I, however, seek the “fellowship of discomfort” — people who will journey with each other in the discomfort of the uncertainty of life and our faith– that we have no idea whether God will heal our wounds in this life, although we know He can. And knowing He can (but doesn’t) often creates questions, anger, frustration, sorrow. Where is the remnant of people of faith who want to sit in that space with me?

We are creatures who like to fashion stories. I think our brains are wired to create narrative as a way to feel in control our situations. If we can build a story arc, then presumably there will be a predictable resolution to that story line, and it helps us make sense of what is happening to us.

I think this is illustrated by the Heider Simmel experiment in 1944. Subjects watched an animated short depicting some geometric shapes moving around the screen, and then came up with very elaborate stories about the shapes, when in reality, the animation was not developed with any plot.

Evangelical culture also encourages us to find story and meaning in our lives. The message of “God has a wonderful plan for you” can sometimes give people great angst in trying to figure out what that plan is. Also, Christian counselors like Dan Allender have established their clinical practices based on helping people discern story lines in their lives and promote the idea that we co-author our own stories with God. Allender’s book To Be Told: Know Your Story, Shape Your Future was very popular at one time, with a companion workbook and workshops to help people discern their stories.
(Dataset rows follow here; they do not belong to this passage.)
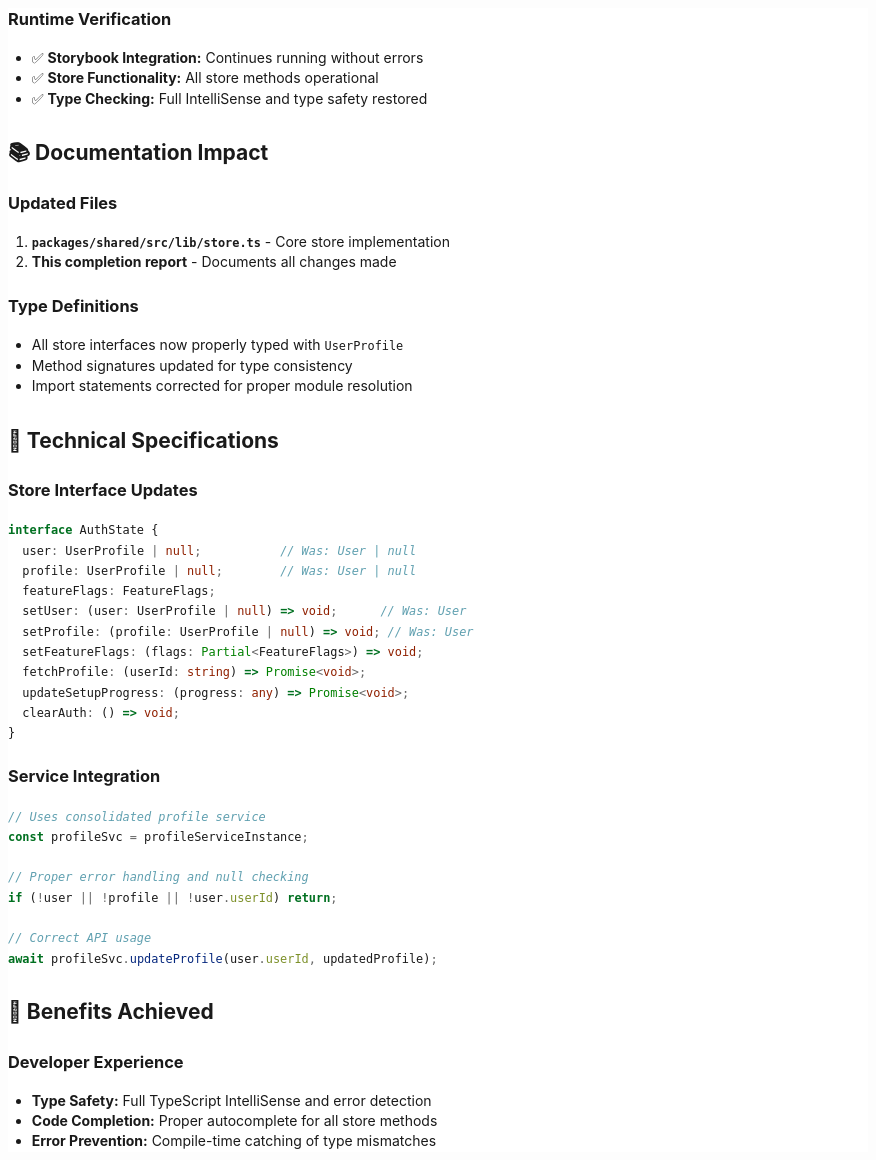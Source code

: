 ### Runtime Verification
- ✅ **Storybook Integration:** Continues running without errors
- ✅ **Store Functionality:** All store methods operational
- ✅ **Type Checking:** Full IntelliSense and type safety restored

## 📚 Documentation Impact

### Updated Files
1. **`packages/shared/src/lib/store.ts`** - Core store implementation
2. **This completion report** - Documents all changes made

### Type Definitions
- All store interfaces now properly typed with `UserProfile`
- Method signatures updated for type consistency
- Import statements corrected for proper module resolution

## 🔧 Technical Specifications

### Store Interface Updates
```typescript
interface AuthState {
  user: UserProfile | null;           // Was: User | null
  profile: UserProfile | null;        // Was: User | null
  featureFlags: FeatureFlags;
  setUser: (user: UserProfile | null) => void;      // Was: User
  setProfile: (profile: UserProfile | null) => void; // Was: User
  setFeatureFlags: (flags: Partial<FeatureFlags>) => void;
  fetchProfile: (userId: string) => Promise<void>;
  updateSetupProgress: (progress: any) => Promise<void>;
  clearAuth: () => void;
}
```

### Service Integration
```typescript
// Uses consolidated profile service
const profileSvc = profileServiceInstance;

// Proper error handling and null checking
if (!user || !profile || !user.userId) return;

// Correct API usage
await profileSvc.updateProfile(user.userId, updatedProfile);
```

## 🚀 Benefits Achieved

### Developer Experience
- **Type Safety:** Full TypeScript IntelliSense and error detection
- **Code Completion:** Proper autocomplete for all store methods
- **Error Prevention:** Compile-time catching of type mismatches
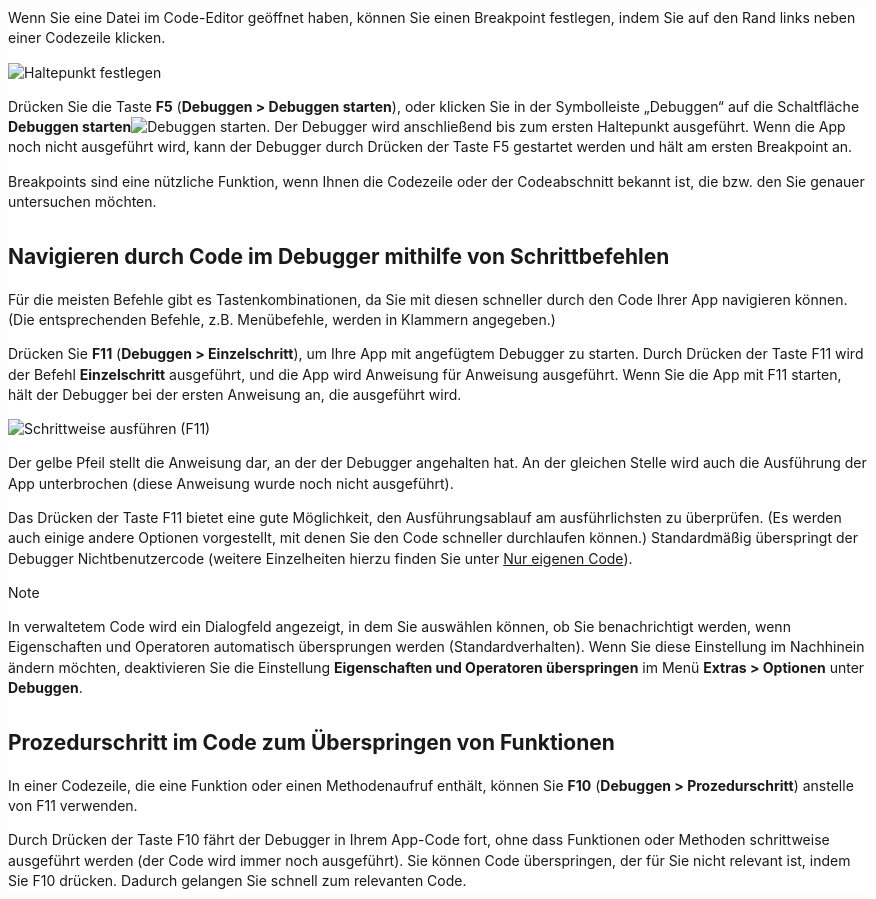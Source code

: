 Wenn Sie eine Datei im Code-Editor geöffnet haben, können Sie einen Breakpoint festlegen, indem Sie auf den Rand links neben einer Codezeile klicken.

![Haltepunkt festlegen](../debugger/media/dbg-tour-set-a-breakpoint.gif "Haltepunkt festlegen")

Drücken Sie die Taste **F5** (**Debuggen > Debuggen starten**), oder klicken Sie in der Symbolleiste „Debuggen“ auf die Schaltfläche **Debuggen starten**![Debuggen starten](../debugger/media/dbg-tour-start-debugging.png "Debugging starten"). Der Debugger wird anschließend bis zum ersten Haltepunkt ausgeführt. Wenn die App noch nicht ausgeführt wird, kann der Debugger durch Drücken der Taste F5 gestartet werden und hält am ersten Breakpoint an.

Breakpoints sind eine nützliche Funktion, wenn Ihnen die Codezeile oder der Codeabschnitt bekannt ist, die bzw. den Sie genauer untersuchen möchten.

## <a name="navigate-code-in-the-debugger-using-step-commands"></a><a name="navigate"></a> Navigieren durch Code im Debugger mithilfe von Schrittbefehlen

Für die meisten Befehle gibt es Tastenkombinationen, da Sie mit diesen schneller durch den Code Ihrer App navigieren können. (Die entsprechenden Befehle, z.B. Menübefehle, werden in Klammern angegeben.)

Drücken Sie **F11** (**Debuggen > Einzelschritt**), um Ihre App mit angefügtem Debugger zu starten. Durch Drücken der Taste F11 wird der Befehl **Einzelschritt** ausgeführt, und die App wird Anweisung für Anweisung ausgeführt. Wenn Sie die App mit F11 starten, hält der Debugger bei der ersten Anweisung an, die ausgeführt wird.

![Schrittweise ausführen (F11)](../debugger/media/dbg-tour-f11.png "Schrittweise ausführen (F11)")

Der gelbe Pfeil stellt die Anweisung dar, an der der Debugger angehalten hat. An der gleichen Stelle wird auch die Ausführung der App unterbrochen (diese Anweisung wurde noch nicht ausgeführt).

Das Drücken der Taste F11 bietet eine gute Möglichkeit, den Ausführungsablauf am ausführlichsten zu überprüfen. (Es werden auch einige andere Optionen vorgestellt, mit denen Sie den Code schneller durchlaufen können.) Standardmäßig überspringt der Debugger Nichtbenutzercode (weitere Einzelheiten hierzu finden Sie unter [Nur eigenen Code](../debugger/just-my-code.md)).

>[!NOTE]
> In verwaltetem Code wird ein Dialogfeld angezeigt, in dem Sie auswählen können, ob Sie benachrichtigt werden, wenn Eigenschaften und Operatoren automatisch übersprungen werden (Standardverhalten). Wenn Sie diese Einstellung im Nachhinein ändern möchten, deaktivieren Sie die Einstellung **Eigenschaften und Operatoren überspringen** im Menü **Extras > Optionen** unter **Debuggen**.

## <a name="step-over-code-to-skip-functions"></a>Prozedurschritt im Code zum Überspringen von Funktionen

In einer Codezeile, die eine Funktion oder einen Methodenaufruf enthält, können Sie **F10** (**Debuggen > Prozedurschritt**) anstelle von F11 verwenden.

Durch Drücken der Taste F10 fährt der Debugger in Ihrem App-Code fort, ohne dass Funktionen oder Methoden schrittweise ausgeführt werden (der Code wird immer noch ausgeführt). Sie können Code überspringen, der für Sie nicht relevant ist, indem Sie F10 drücken. Dadurch gelangen Sie schnell zum relevanten Code.

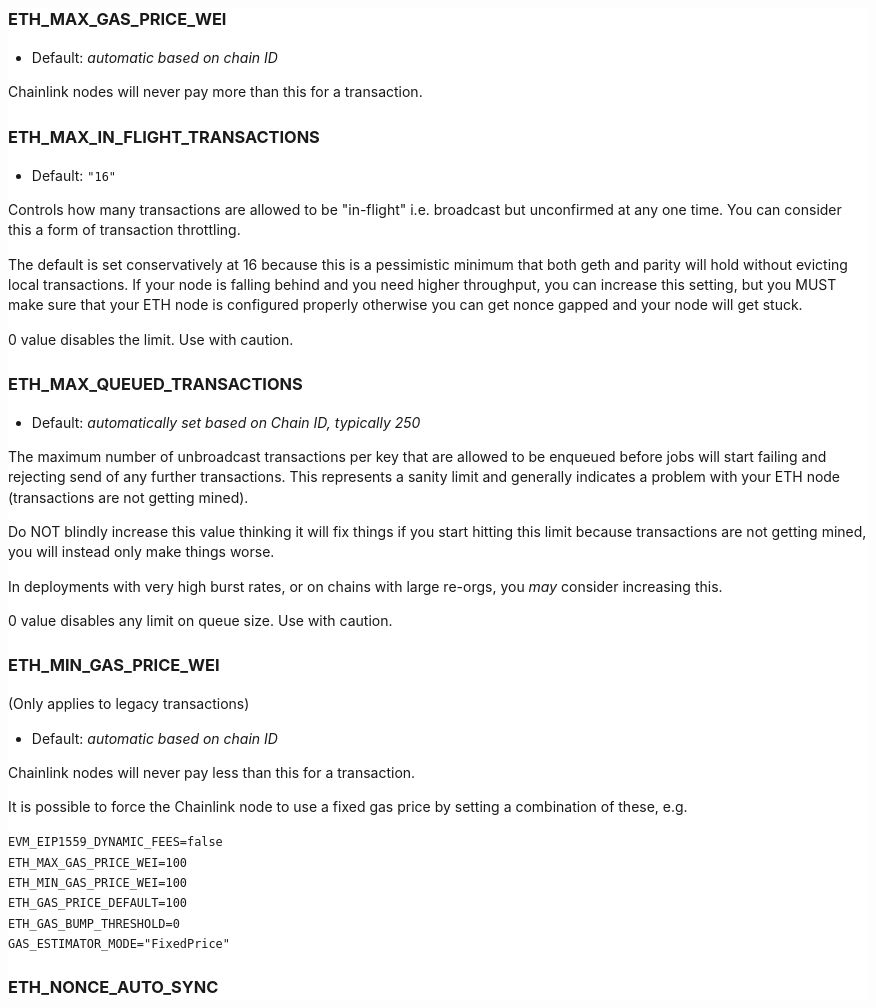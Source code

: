 ### ETH_MAX_GAS_PRICE_WEI

- Default: _automatic based on chain ID_

Chainlink nodes will never pay more than this for a transaction.

### ETH_MAX_IN_FLIGHT_TRANSACTIONS

- Default: `"16"`

Controls how many transactions are allowed to be "in-flight" i.e. broadcast but unconfirmed at any one time. You can consider this a form of transaction throttling.

The default is set conservatively at 16 because this is a pessimistic minimum that both geth and parity will hold without evicting local transactions. If your node is falling behind and you need higher throughput, you can increase this setting, but you MUST make sure that your ETH node is configured properly otherwise you can get nonce gapped and your node will get stuck.

0 value disables the limit. Use with caution.

### ETH_MAX_QUEUED_TRANSACTIONS

- Default: _automatically set based on Chain ID, typically 250_

The maximum number of unbroadcast transactions per key that are allowed to be enqueued before jobs will start failing and rejecting send of any further transactions. This represents a sanity limit and generally indicates a problem with your ETH node (transactions are not getting mined).

Do NOT blindly increase this value thinking it will fix things if you start hitting this limit because transactions are not getting mined, you will instead only make things worse.

In deployments with very high burst rates, or on chains with large re-orgs, you _may_ consider increasing this.

0 value disables any limit on queue size. Use with caution.

### ETH_MIN_GAS_PRICE_WEI

(Only applies to legacy transactions)

- Default: _automatic based on chain ID_

Chainlink nodes will never pay less than this for a transaction.

It is possible to force the Chainlink node to use a fixed gas price by setting a combination of these, e.g.

```
EVM_EIP1559_DYNAMIC_FEES=false
ETH_MAX_GAS_PRICE_WEI=100
ETH_MIN_GAS_PRICE_WEI=100
ETH_GAS_PRICE_DEFAULT=100
ETH_GAS_BUMP_THRESHOLD=0
GAS_ESTIMATOR_MODE="FixedPrice"
```

### ETH_NONCE_AUTO_SYNC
I’ve been burned so many times by trying to infer a ‘story’ in my life that I just want to roll my eyes at all of this crap. I think finding story retrospectively is fine, but this cannot be used to predict future outcomes.

I’m embarrassed to say that there are so many different contexts when I’ve told myself, “God must be allowing these things to happen to me, so that XYZ will result and that will be the grand culmination of all these events.” And the result that I ‘write’ is never the actual result. Usually the result is highly disappointing and anticlimactic. But I’m not the only person who is guilty of this — almost everyone around me also dreams up stories about their own lives and the lives of those around them including mine. When I’m downcast, someone will inevitably say, “well, you never know, maybe you’ll XYZ [the thought equivalent of winning the lottery].” And, of course, that will cheer me up a little and raise my hope, and then of course, they’re wrong, and my hope is dashed.

So I’d rather not go down this well-worn path of story telling. I’d prefer to stick to the facts, not the dreams, and stop deluding myself and others with false hopes of story resolutions that never come to pass. If I’m being fanciful, I want it to be so exaggerated that simply no one could take it seriously and we’d know that it’s more of amusement and an exercise in imagination than anything (e.g., there’s an improv game called “What could be better?” where each participant builds on the previous person’s statement, making the outcome better and better with each turn).

If I do look for story, I do it retrospectively, but not in a way that is trying to predict the future or read God’s mind. There’s a part of storytelling that verges on superstition. Even when only sticking to a retrospective analysis, there are many conclusions and conjectures we cannot draw if we stick to the facts. Barring supernatural confirmation, I have no proof one way or the other that God intended a particular outcome, a specific lesson to be learned, a prayer to be answered.

It’s hard to stop this habit of storytelling because once we stop trying to make sense of the world, it is highly disorienting and unsettling. However, perhaps the crux of faith is that we are supposed to trust in the ultimate Story that has already been resolved, and somehow find solace and comfort in that, while being in this world that often seems to make no sense.

The posture I seek is plain openness – neither imagining the best or the worst outcome, and being open to what will come.